Mariano Artigas y Karl Giberson, científicos y expertos en las relaciones entre ciencia y religión, analizan en este documentado libro a seis científicos con una importante capacidad de divulgación: Richard Dawkins, Stephen J. Gould, Stephen Hawking, Carl Sagan, Steven Weinberg y Edward Wilson. Los seis sugieren en sus publicaciones tres ideas: que la ciencia es hostil a la religión, que los científicos son ateos, y que la comunidad científica centra sus investigaciones en el origen del universo y del hombre .

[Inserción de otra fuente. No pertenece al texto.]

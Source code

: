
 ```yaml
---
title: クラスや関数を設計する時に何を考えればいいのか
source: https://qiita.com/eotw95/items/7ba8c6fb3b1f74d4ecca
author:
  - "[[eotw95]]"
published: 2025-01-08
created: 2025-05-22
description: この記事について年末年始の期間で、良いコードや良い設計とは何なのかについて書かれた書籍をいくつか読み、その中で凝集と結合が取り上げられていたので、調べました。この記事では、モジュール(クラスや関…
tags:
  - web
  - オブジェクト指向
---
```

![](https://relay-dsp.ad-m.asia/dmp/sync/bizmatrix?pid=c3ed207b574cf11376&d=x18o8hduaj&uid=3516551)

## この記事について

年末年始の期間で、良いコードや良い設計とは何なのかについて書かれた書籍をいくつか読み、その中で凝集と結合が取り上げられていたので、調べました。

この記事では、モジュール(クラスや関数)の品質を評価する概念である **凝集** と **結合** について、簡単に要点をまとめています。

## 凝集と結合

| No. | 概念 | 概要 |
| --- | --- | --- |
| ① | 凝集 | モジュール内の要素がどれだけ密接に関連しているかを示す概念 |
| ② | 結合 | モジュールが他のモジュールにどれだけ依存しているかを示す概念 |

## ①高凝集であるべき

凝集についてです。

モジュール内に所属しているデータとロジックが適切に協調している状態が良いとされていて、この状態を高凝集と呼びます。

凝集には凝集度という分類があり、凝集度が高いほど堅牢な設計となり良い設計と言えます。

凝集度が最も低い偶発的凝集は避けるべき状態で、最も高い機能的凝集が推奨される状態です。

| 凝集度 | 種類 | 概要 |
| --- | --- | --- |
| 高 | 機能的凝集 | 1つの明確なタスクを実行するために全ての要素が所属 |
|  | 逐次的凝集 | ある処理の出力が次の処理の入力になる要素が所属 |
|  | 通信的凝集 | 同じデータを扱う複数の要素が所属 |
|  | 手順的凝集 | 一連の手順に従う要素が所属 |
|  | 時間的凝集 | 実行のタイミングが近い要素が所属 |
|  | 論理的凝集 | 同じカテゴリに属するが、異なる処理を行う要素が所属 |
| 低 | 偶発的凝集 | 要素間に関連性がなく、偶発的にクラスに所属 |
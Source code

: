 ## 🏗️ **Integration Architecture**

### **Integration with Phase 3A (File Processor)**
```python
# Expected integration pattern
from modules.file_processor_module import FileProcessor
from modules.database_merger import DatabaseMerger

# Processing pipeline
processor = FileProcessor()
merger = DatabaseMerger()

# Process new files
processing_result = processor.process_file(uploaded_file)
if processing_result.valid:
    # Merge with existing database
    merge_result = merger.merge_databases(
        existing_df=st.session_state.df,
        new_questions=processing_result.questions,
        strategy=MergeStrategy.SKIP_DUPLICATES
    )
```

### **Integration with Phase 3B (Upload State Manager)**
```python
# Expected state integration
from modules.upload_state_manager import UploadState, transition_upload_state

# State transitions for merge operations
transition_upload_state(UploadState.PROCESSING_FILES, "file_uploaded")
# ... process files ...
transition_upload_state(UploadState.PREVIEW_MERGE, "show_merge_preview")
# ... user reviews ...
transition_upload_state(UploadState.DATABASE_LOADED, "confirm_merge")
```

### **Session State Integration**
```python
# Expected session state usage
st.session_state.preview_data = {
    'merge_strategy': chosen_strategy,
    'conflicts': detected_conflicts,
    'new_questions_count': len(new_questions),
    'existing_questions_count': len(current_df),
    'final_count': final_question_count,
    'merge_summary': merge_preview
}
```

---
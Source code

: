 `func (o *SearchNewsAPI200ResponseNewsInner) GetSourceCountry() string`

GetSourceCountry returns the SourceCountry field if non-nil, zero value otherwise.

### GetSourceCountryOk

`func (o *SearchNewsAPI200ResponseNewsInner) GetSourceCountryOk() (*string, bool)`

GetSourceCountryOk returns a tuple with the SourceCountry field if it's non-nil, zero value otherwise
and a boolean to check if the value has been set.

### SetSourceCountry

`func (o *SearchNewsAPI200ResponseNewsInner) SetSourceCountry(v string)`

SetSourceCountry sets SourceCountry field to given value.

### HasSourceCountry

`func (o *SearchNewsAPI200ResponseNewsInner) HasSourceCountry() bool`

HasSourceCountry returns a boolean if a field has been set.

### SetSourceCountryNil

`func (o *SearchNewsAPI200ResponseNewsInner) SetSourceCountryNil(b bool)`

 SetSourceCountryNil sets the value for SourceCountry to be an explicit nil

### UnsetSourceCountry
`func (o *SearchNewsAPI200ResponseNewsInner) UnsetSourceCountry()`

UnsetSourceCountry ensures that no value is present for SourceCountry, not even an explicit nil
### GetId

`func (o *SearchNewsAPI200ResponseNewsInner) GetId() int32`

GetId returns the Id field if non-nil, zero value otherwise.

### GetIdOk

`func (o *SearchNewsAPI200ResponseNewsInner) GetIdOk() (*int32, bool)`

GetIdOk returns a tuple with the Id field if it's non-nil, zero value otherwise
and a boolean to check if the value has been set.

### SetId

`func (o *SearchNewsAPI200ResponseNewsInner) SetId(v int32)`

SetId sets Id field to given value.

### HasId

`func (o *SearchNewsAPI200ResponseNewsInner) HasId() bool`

Artigas y Giberson muestran que ninguna de esas afirmaciones es
cierta. Ciencia y religión son dos empresas humanas muy diferentes, con una
autonomía que debe ser respetada. Líderes de la comunidad científica como
Francis Collins, Allan Sandage o Charles Townes, entre muchos otros, son profundamente religiosos. Curiosamente los
seis “oráculos” parecen ignorarlos.
La ciencia moderna es
uno de los mayores desarrollos de la historia humana, que ha ayudado a
difundir valores implícitos en la tarea
científica: objetividad, buscar la verdad con humildad, validación
independiente… Es cierto que ha habido conflictos y ataques injustificables,
como las controversias en torno al caso Galileo o entre evolucionismo y
creacionismo.
Pero el bien de la verdad pide que se aplique con rigor la
metodología adecuada a cada conocimiento: hay un método aplicable a la ciencia,
que es distinto del método filosófico. Transvasar los métodos lleva a errores
de bulto, como muestran Artigas y Giberson con serena objetividad y un delicado respeto a
las personas y a la verdad de las cosas.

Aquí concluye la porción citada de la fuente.